12The penitential practices of the nuns cannot be dissociated from developments in the society of the time. In the first place they were affected by upheavals in the religious sphere, with violence feeding from the eschatological tensions and theological debates provoked by reforms. The disciplinary control pursued in the wake of the Council, the models of saintliness and the rules of conduct proposed to persons of faith, all sought to impose a model of penitential practice.

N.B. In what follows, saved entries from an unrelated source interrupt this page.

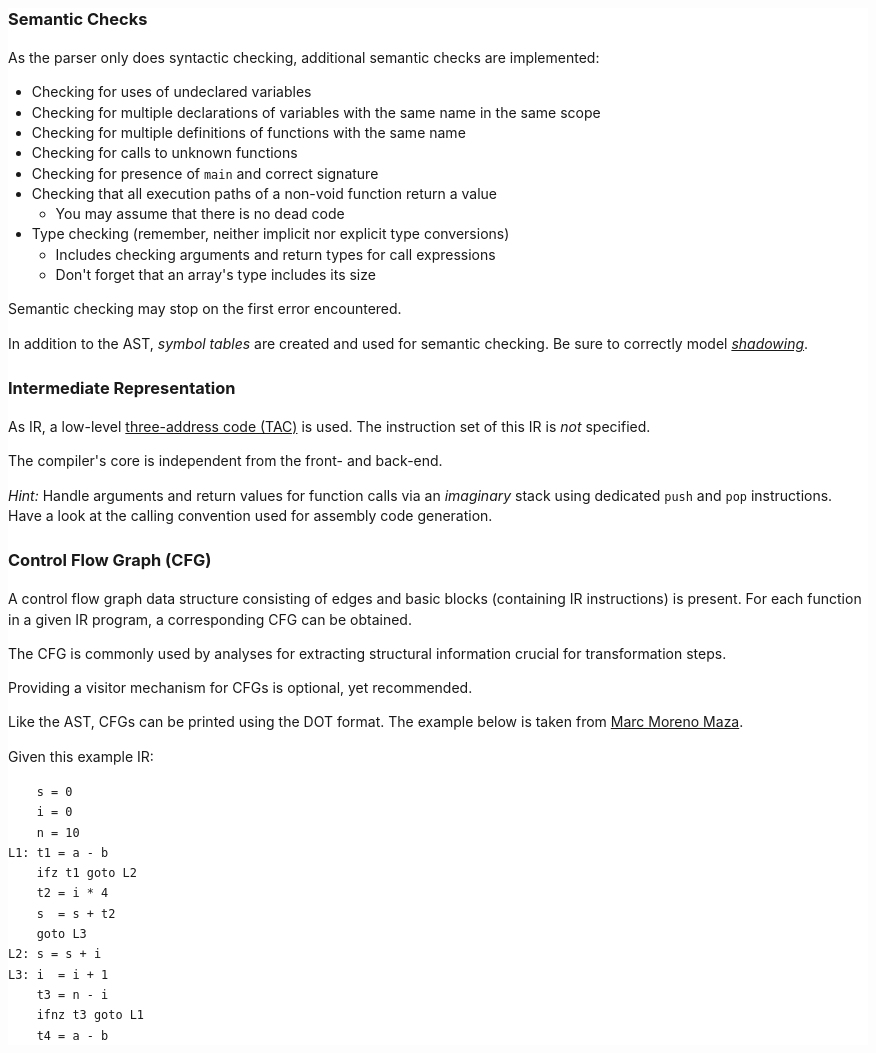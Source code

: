### Semantic Checks

As the parser only does syntactic checking, additional semantic checks are implemented:

- Checking for uses of undeclared variables
- Checking for multiple declarations of variables with the same name in the same scope
- Checking for multiple definitions of functions with the same name
- Checking for calls to unknown functions
- Checking for presence of `main` and correct signature
- Checking that all execution paths of a non-void function return a value
    - You may assume that there is no dead code
- Type checking (remember, neither implicit nor explicit type conversions)
    - Includes checking arguments and return types for call expressions
    - Don't forget that an array's type includes its size

Semantic checking may stop on the first error encountered.

In addition to the AST, *symbol tables* are created and used for semantic checking.
Be sure to correctly model [*shadowing*](https://en.wikipedia.org/wiki/Variable_shadowing).

### Intermediate Representation

As IR, a low-level [three-address code (TAC)](https://en.wikipedia.org/wiki/Three-address_code) is used.
The instruction set of this IR is *not* specified.

The compiler's core is independent from the front- and back-end.

*Hint:* Handle arguments and return values for function calls via an *imaginary* stack using dedicated `push` and `pop` instructions.
Have a look at the calling convention used for assembly code generation.

### Control Flow Graph (CFG)

A control flow graph data structure consisting of edges and basic blocks (containing IR instructions) is present.
For each function in a given IR program, a corresponding CFG can be obtained.

The CFG is commonly used by analyses for extracting structural information crucial for transformation steps.

Providing a visitor mechanism for CFGs is optional, yet recommended.

Like the AST, CFGs can be printed using the DOT format.
The example below is taken from [Marc Moreno Maza](http://www.csd.uwo.ca/~moreno/CS447/Lectures/CodeOptimization.html/node6.html).

Given this example IR:

```
    s = 0
    i = 0
    n = 10
L1: t1 = a - b
    ifz t1 goto L2
    t2 = i * 4
    s  = s + t2
    goto L3
L2: s = s + i
L3: i  = i + 1
    t3 = n - i
    ifnz t3 goto L1
    t4 = a - b
```
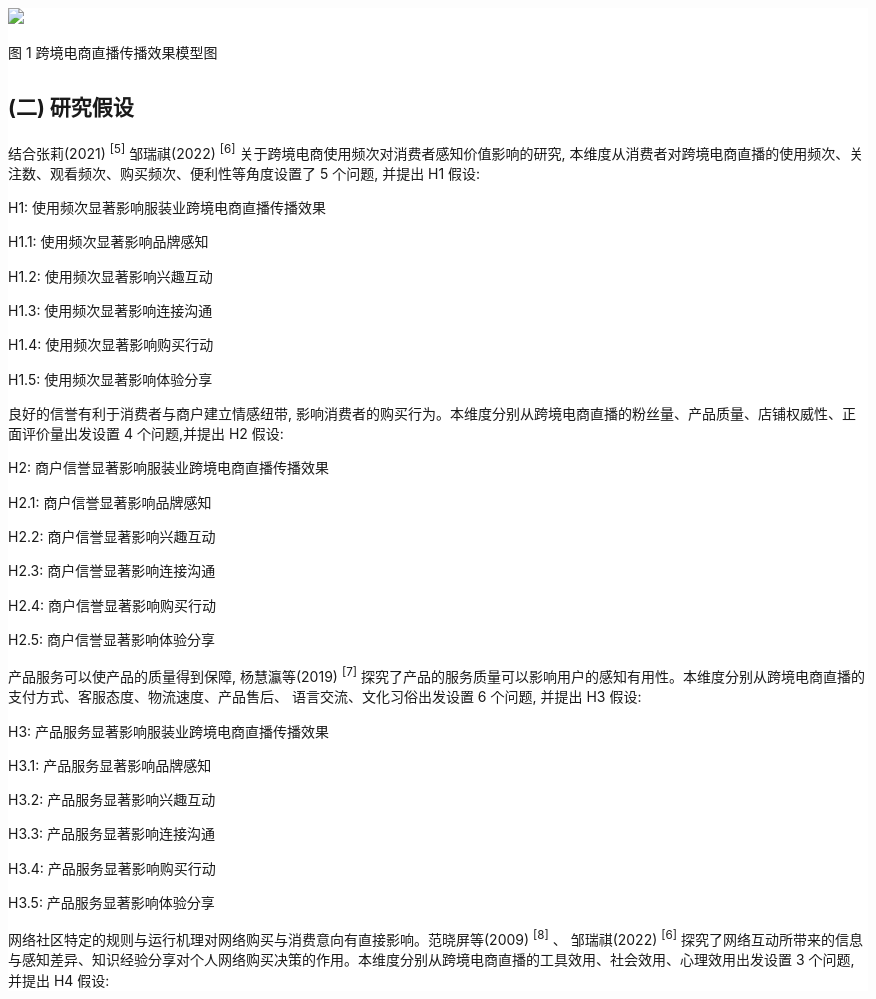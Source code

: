 



<img src="https://cdn.noedgeai.com/bo_d16gtmref24c73d1n3vg_1.jpg?x=192&y=1416&w=663&h=443&r=0"/>

图 1 跨境电商直播传播效果模型图



## (二) 研究假设

结合张莉(2021) ${}^{\left\lbrack  5\right\rbrack  }$ 邹瑞祺(2022) ${}^{\left\lbrack  6\right\rbrack  }$ 关于跨境电商使用频次对消费者感知价值影响的研究, 本维度从消费者对跨境电商直播的使用频次、关注数、观看频次、购买频次、便利性等角度设置了 5 个问题, 并提出 H1 假设:

H1: 使用频次显著影响服装业跨境电商直播传播效果

H1.1: 使用频次显著影响品牌感知

H1.2: 使用频次显著影响兴趣互动

H1.3: 使用频次显著影响连接沟通

H1.4: 使用频次显著影响购买行动

H1.5: 使用频次显著影响体验分享

良好的信誉有利于消费者与商户建立情感纽带, 影响消费者的购买行为。本维度分别从跨境电商直播的粉丝量、产品质量、店铺权威性、正面评价量出发设置 4 个问题,并提出 H2 假设:

H2: 商户信誉显著影响服装业跨境电商直播传播效果

H2.1: 商户信誉显著影响品牌感知

H2.2: 商户信誉显著影响兴趣互动

H2.3: 商户信誉显著影响连接沟通

H2.4: 商户信誉显著影响购买行动

H2.5: 商户信誉显著影响体验分享

产品服务可以使产品的质量得到保障, 杨慧瀛等(2019) ${}^{\left\lbrack  7\right\rbrack  }$ 探究了产品的服务质量可以影响用户的感知有用性。本维度分别从跨境电商直播的支付方式、客服态度、物流速度、产品售后、 语言交流、文化习俗出发设置 6 个问题, 并提出 H3 假设:

H3: 产品服务显著影响服装业跨境电商直播传播效果

H3.1: 产品服务显著影响品牌感知

H3.2: 产品服务显著影响兴趣互动

H3.3: 产品服务显著影响连接沟通

H3.4: 产品服务显著影响购买行动

H3.5: 产品服务显著影响体验分享

网络社区特定的规则与运行机理对网络购买与消费意向有直接影响。范晓屏等(2009) ${}^{\left\lbrack  8\right\rbrack  }$ 、 邹瑞祺(2022) ${}^{\left\lbrack  6\right\rbrack  }$ 探究了网络互动所带来的信息与感知差异、知识经验分享对个人网络购买决策的作用。本维度分别从跨境电商直播的工具效用、社会效用、心理效用出发设置 3 个问题, 并提出 H4 假设:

In the second place, given the intimate intertwining of social and spiritual life, an examination of the mortifications practised by the Discalced Carmelites cannot ignore the medical practices of the time, the hierarchical structure of Iberian society and the ethos of the nobility, so that life beyond convent walls was not immune to the devotional practices of the nunnery. But above all the saints’lives provide insights into the difficulties and the hurdles in the path of mortification of the flesh — with irreproducible models of saintliness, contradictory discourses and ambiguous rules, the saints’lives demonstrate the extent to which the disciplining of corporal life is a matter of adjustments, of accommodation with rules of conduct that are only possible within the convent itself. An analysis of these practices in themselves coupled with an interpretation of the same practices in the day-to-day interactions of nuns reveals a major contradiction in organised convent life, which sought to produce saints by imposing rules and uniformity. In this contradiction, magnified tenfold by the soteriological demands of religious practice, the fact of presenting one’s body to others could be a twofold instrument of distinction and of power. This is not then an amorphous phenomenon surmised on the basis of an analysis concerned purely with disciplinary control in society, but a rather obscure element in the creation of a reputation of saintliness.